Everybody's Somebody
Page 26
‘I’ve got to go back to the clinic myself in November,’ Rosie told her. ‘You can come with me if you like. That ’ud be about the right time.’
‘Is it far?’
‘Couple a’ trams. Quite a distance.’
‘Only, I’d have ter take the babies wiv me, you see.’
‘That’s all right,’ Rosie said. ‘Mary’ll be at school by then, so we can take a baby each. It is a bit of a trek, but they’re ever so nice an’ really helpful. They’ll explain it all to you and show you what to do an’ everything.’
‘An’ I can keep it a secret from Herbert?’
‘Easily,’ Rosie said. ‘All you got to do is find a nice safe hiding place for a little, round tin, about that size. Somewhere where he won’t look.’
So it was agreed. And Rosie assured her that it would be all right, once she got the hang of it. ‘All you got to do now is fend him off for a few weeks.’
‘Easier said than done,’ Kitty said. ‘’E’s very demanding, when ’e’s in the mood. ’E can go weeks without a peep out of ’im and then wallop. Can’t stand bein’ denied. That’s his trouble.’

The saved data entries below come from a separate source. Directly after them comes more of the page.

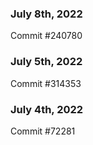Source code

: ### July 8th, 2022

Commit #240780

### July 5th, 2022

Commit #314353


### July 4th, 2022

Commit #72281
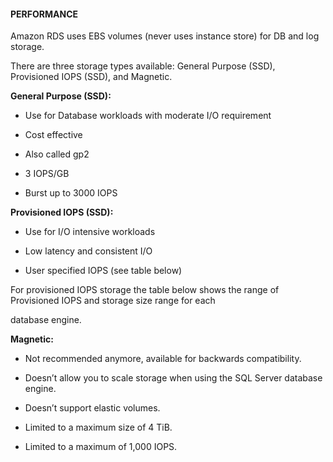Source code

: #### PERFORMANCE

Amazon RDS uses EBS volumes (never uses instance store) for DB and log storage.

There are three storage types available: General Purpose (SSD), Provisioned
IOPS (SSD), and Magnetic.

**General Purpose (SSD):**

- Use for Database workloads with moderate I/O requirement

- Cost effective

- Also called gp2

- 3 IOPS/GB

- Burst up to 3000 IOPS

**Provisioned IOPS (SSD):**

- Use for I/O intensive workloads

- Low latency and consistent I/O

- User specified IOPS (see table below)

For provisioned IOPS storage the table below shows the range of Provisioned IOPS
and storage size range for each

database engine.

**Magnetic:**

- Not recommended anymore, available for backwards compatibility.

- Doesn’t allow you to scale storage when using the SQL Server database engine.

- Doesn’t support elastic volumes.

- Limited to a maximum size of 4 TiB.

- Limited to a maximum of 1,000 IOPS.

‘Try changing a couple a’ nappies under his nose,’ Rosie grinned. ‘That’s enough to put anyone off.’
That made Kitty laugh. ‘You’re a wicked woman, our Rosie,’ she said.
‘I know,’ Rosie said.
The girls were coming back. They could hear their piping voices rising towards them, as they climbed the stairs. ‘We’ll have to be off presently,’ Rosie said, looking at the clock.

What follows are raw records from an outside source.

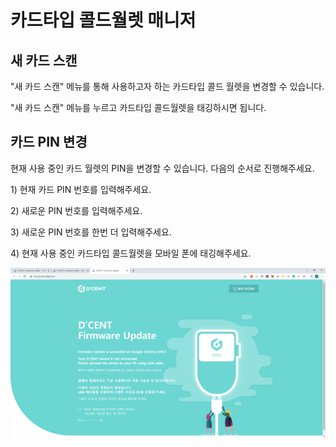 # 카드타입 콜드월렛 매니저

## 새 카드 스캔

"새 카드 스캔" 메뉴를 통해 사용하고자 하는 카드타입 콜드 월렛을 변경할 수 있습니다.

"새 카드 스캔" 메뉴를 누르고 카드타입 콜드월렛을 태깅하시면 됩니다.

## 카드 PIN 변경

현재 사용 중인 카드 월렛의 PIN을 변경할 수 있습니다. 다음의 순서로 진행해주세요.

1\) 현재 카드 PIN 번호를 입력해주세요.

2\) 새로운 PIN 번호를 입력해주세요.

3\) 새로운 PIN 번호를 한번 더 입력해주세요.

4\) 현재 사용 중인 카드타입 콜드월렛을 모바일 폰에 태깅해주세요.

![](../../.gitbook/assets/image%20%28191%29.png)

‘’Course,’ Kitty said. ‘See you again soon.’
Now that her boots and socks had been bought, Mary couldn’t wait to get to school. ‘I’m going to be like our Gracie,’ she said.

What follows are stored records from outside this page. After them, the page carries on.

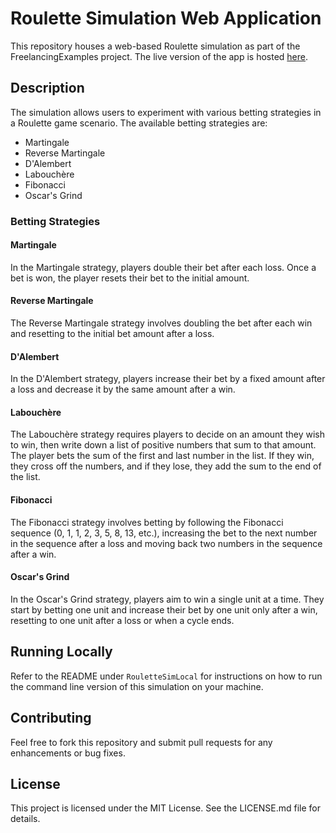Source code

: # Roulette Simulation Web Application

This repository houses a web-based Roulette simulation as part of the FreelancingExamples project. The live version of the app is hosted [here](https://roulette.kevindowling.dev).

## Description

The simulation allows users to experiment with various betting strategies in a Roulette game scenario. The available betting strategies are:

- Martingale
- Reverse Martingale
- D'Alembert
- Labouchère
- Fibonacci
- Oscar's Grind

### Betting Strategies

#### Martingale

In the Martingale strategy, players double their bet after each loss. Once a bet is won, the player resets their bet to the initial amount.

#### Reverse Martingale

The Reverse Martingale strategy involves doubling the bet after each win and resetting to the initial bet amount after a loss.

#### D'Alembert

In the D'Alembert strategy, players increase their bet by a fixed amount after a loss and decrease it by the same amount after a win.

#### Labouchère

The Labouchère strategy requires players to decide on an amount they wish to win, then write down a list of positive numbers that sum to that amount. The player bets the sum of the first and last number in the list. If they win, they cross off the numbers, and if they lose, they add the sum to the end of the list.

#### Fibonacci

The Fibonacci strategy involves betting by following the Fibonacci sequence (0, 1, 1, 2, 3, 5, 8, 13, etc.), increasing the bet to the next number in the sequence after a loss and moving back two numbers in the sequence after a win.

#### Oscar's Grind

In the Oscar's Grind strategy, players aim to win a single unit at a time. They start by betting one unit and increase their bet by one unit only after a win, resetting to one unit after a loss or when a cycle ends.

## Running Locally

Refer to the README under `RouletteSimLocal` for instructions on how to run the command line version of this simulation on your machine.

## Contributing

Feel free to fork this repository and submit pull requests for any enhancements or bug fixes.

## License

This project is licensed under the MIT License. See the LICENSE.md file for details.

‘You’re not like me,’ Gracie told her scornfully. ‘You’re going to be an infant and I’m going to be in the juniors.’
Rosie was short with her. ‘If you know what’s good for you, young woman,’ she said, ‘you’ll look after her and stop showing off.’
‘If she’s old enough to go to school,’ Gracie said, truculently, ‘she’s old enough to look after herself. Nobody looked after me when I started school.’
But, as Rosie was quick to notice, she took hold of Mary’s hand as they walked to Lant Street that first morning and held it all the way.
‘I’ll be here waiting for you when you come out,’ Rosie promised, because she didn’t want her baby to feel lost in this great building, but Mary kissed her and walked straight through the gates, exactly as her sister had done before her and didn’t look back.
She’ll be all right, Rosie told herself as she walked home.
And she was. After three weeks she came home to report she’d got a reading book and by half term she was full of the news that she was doing sums.
‘That’s nothing,’ Gracie said. ‘We’re doing fractions.’
‘You’re both of you very clever little gels,’ Jim told them.
And so they are, Rosie thought, watching them. In fact there was only one fly in the ointment at the moment and that was her lack of work. If I don’t get a phone call soon, she thought, I’ll ring him. It’s silly to sit at home with nothing to do except the housework when I could be earning. If he doesn’t want me I ought to get another job.
Gerry’s phone call came the next day. ‘I’ve got two days to put the finishing touches to Winter,’ he said. ‘I’ll be with you in a few minutes.’
‘I’ve got a commission to paint Bernard Shaw,’ he told her as he drove back to Chelsea. ‘Something of an honour actually. He doesn’t sit for anyone. The only trouble is, that he wants to start on Wednesday. Hence the rush.’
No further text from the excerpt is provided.